What is needed:
Word for word, copy the records that follow.

Start of Given entries

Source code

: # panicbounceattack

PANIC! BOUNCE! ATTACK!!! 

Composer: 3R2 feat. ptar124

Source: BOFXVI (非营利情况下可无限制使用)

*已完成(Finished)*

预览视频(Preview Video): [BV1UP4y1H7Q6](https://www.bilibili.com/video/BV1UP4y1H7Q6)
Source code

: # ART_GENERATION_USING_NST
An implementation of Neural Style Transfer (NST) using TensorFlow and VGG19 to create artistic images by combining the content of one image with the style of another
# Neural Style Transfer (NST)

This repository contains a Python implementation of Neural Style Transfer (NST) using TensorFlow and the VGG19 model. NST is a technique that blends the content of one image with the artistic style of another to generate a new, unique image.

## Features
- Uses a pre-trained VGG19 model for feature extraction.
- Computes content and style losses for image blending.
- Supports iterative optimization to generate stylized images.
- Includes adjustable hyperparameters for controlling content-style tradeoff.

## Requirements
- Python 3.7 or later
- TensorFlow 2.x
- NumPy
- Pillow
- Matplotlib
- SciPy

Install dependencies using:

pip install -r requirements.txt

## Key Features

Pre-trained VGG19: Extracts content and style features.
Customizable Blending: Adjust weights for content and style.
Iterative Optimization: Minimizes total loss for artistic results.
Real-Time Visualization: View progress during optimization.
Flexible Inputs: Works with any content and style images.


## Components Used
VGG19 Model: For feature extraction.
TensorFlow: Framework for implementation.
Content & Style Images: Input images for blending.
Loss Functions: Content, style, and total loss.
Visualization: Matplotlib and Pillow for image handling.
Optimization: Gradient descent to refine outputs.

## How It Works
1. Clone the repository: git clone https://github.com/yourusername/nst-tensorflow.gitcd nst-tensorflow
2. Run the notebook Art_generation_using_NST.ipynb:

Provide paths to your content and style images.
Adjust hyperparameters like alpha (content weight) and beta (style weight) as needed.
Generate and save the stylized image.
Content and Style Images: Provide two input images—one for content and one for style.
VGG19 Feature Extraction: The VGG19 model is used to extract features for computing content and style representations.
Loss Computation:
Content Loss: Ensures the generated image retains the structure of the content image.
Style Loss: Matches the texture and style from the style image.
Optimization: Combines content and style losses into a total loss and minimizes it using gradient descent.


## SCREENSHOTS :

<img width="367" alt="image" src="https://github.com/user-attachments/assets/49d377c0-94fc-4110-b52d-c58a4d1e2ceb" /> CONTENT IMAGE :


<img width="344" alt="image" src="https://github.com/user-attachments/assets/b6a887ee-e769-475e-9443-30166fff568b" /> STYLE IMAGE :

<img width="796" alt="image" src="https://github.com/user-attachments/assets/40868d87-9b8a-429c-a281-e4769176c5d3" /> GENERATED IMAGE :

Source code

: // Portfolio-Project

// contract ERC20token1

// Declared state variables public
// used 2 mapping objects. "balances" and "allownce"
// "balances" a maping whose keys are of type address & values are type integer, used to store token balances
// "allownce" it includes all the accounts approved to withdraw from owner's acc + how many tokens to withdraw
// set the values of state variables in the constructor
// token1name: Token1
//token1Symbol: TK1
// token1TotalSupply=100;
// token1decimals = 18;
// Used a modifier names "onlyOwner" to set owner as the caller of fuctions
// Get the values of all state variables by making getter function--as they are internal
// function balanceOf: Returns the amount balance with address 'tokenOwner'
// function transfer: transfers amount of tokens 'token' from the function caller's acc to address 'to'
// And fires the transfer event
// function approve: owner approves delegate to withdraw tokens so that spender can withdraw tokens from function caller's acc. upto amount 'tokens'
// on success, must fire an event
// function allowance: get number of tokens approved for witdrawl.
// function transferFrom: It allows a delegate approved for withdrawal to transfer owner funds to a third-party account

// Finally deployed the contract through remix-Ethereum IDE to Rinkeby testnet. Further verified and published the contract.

End of Given entries

Exercise solution:
Source code

: # panicbounceattack

PANIC! BOUNCE! ATTACK!!! 

Composer: 3R2 feat. ptar124

Source: BOFXVI (非营利情况下可无限制使用)

*已完成(Finished)*

预览视频(Preview Video): [BV1UP4y1H7Q6](https://www.bilibili.com/video/BV1UP4y1H7Q6)
Source code

: # ART_GENERATION_USING_NST
An implementation of Neural Style Transfer (NST) using TensorFlow and VGG19 to create artistic images by combining the content of one image with the style of another
# Neural Style Transfer (NST)

This repository contains a Python implementation of Neural Style Transfer (NST) using TensorFlow and the VGG19 model. NST is a technique that blends the content of one image with the artistic style of another to generate a new, unique image.

## Features
- Uses a pre-trained VGG19 model for feature extraction.
- Computes content and style losses for image blending.
- Supports iterative optimization to generate stylized images.
- Includes adjustable hyperparameters for controlling content-style tradeoff.

## Requirements
- Python 3.7 or later
- TensorFlow 2.x
- NumPy
- Pillow
- Matplotlib
- SciPy

Install dependencies using:

pip install -r requirements.txt

## Key Features

Pre-trained VGG19: Extracts content and style features.
Customizable Blending: Adjust weights for content and style.
Iterative Optimization: Minimizes total loss for artistic results.
Real-Time Visualization: View progress during optimization.
Flexible Inputs: Works with any content and style images.


## Components Used
VGG19 Model: For feature extraction.
TensorFlow: Framework for implementation.
Content & Style Images: Input images for blending.
Loss Functions: Content, style, and total loss.
Visualization: Matplotlib and Pillow for image handling.
Optimization: Gradient descent to refine outputs.

## How It Works
1. Clone the repository: git clone https://github.com/yourusername/nst-tensorflow.gitcd nst-tensorflow
2. Run the notebook Art_generation_using_NST.ipynb:

Provide paths to your content and style images.
Adjust hyperparameters like alpha (content weight) and beta (style weight) as needed.
Generate and save the stylized image.
Content and Style Images: Provide two input images—one for content and one for style.
VGG19 Feature Extraction: The VGG19 model is used to extract features for computing content and style representations.
Loss Computation:
Content Loss: Ensures the generated image retains the structure of the content image.
Style Loss: Matches the texture and style from the style image.
Optimization: Combines content and style losses into a total loss and minimizes it using gradient descent.


## SCREENSHOTS :

<img width="367" alt="image" src="https://github.com/user-attachments/assets/49d377c0-94fc-4110-b52d-c58a4d1e2ceb" /> CONTENT IMAGE :


<img width="344" alt="image" src="https://github.com/user-attachments/assets/b6a887ee-e769-475e-9443-30166fff568b" /> STYLE IMAGE :

<img width="796" alt="image" src="https://github.com/user-attachments/assets/40868d87-9b8a-429c-a281-e4769176c5d3" /> GENERATED IMAGE :

Source code

: // Portfolio-Project

// contract ERC20token1

// Declared state variables public
// used 2 mapping objects. "balances" and "allownce"
// "balances" a maping whose keys are of type address & values are type integer, used to store token balances
// "allownce" it includes all the accounts approved to withdraw from owner's acc + how many tokens to withdraw
// set the values of state variables in the constructor
// token1name: Token1
//token1Symbol: TK1
// token1TotalSupply=100;
// token1decimals = 18;
// Used a modifier names "onlyOwner" to set owner as the caller of fuctions
// Get the values of all state variables by making getter function--as they are internal
// function balanceOf: Returns the amount balance with address 'tokenOwner'
// function transfer: transfers amount of tokens 'token' from the function caller's acc to address 'to'
// And fires the transfer event
// function approve: owner approves delegate to withdraw tokens so that spender can withdraw tokens from function caller's acc. upto amount 'tokens'
// on success, must fire an event
// function allowance: get number of tokens approved for witdrawl.
// function transferFrom: It allows a delegate approved for withdrawal to transfer owner funds to a third-party account

// Finally deployed the contract through remix-Ethereum IDE to Rinkeby testnet. Further verified and published the contract.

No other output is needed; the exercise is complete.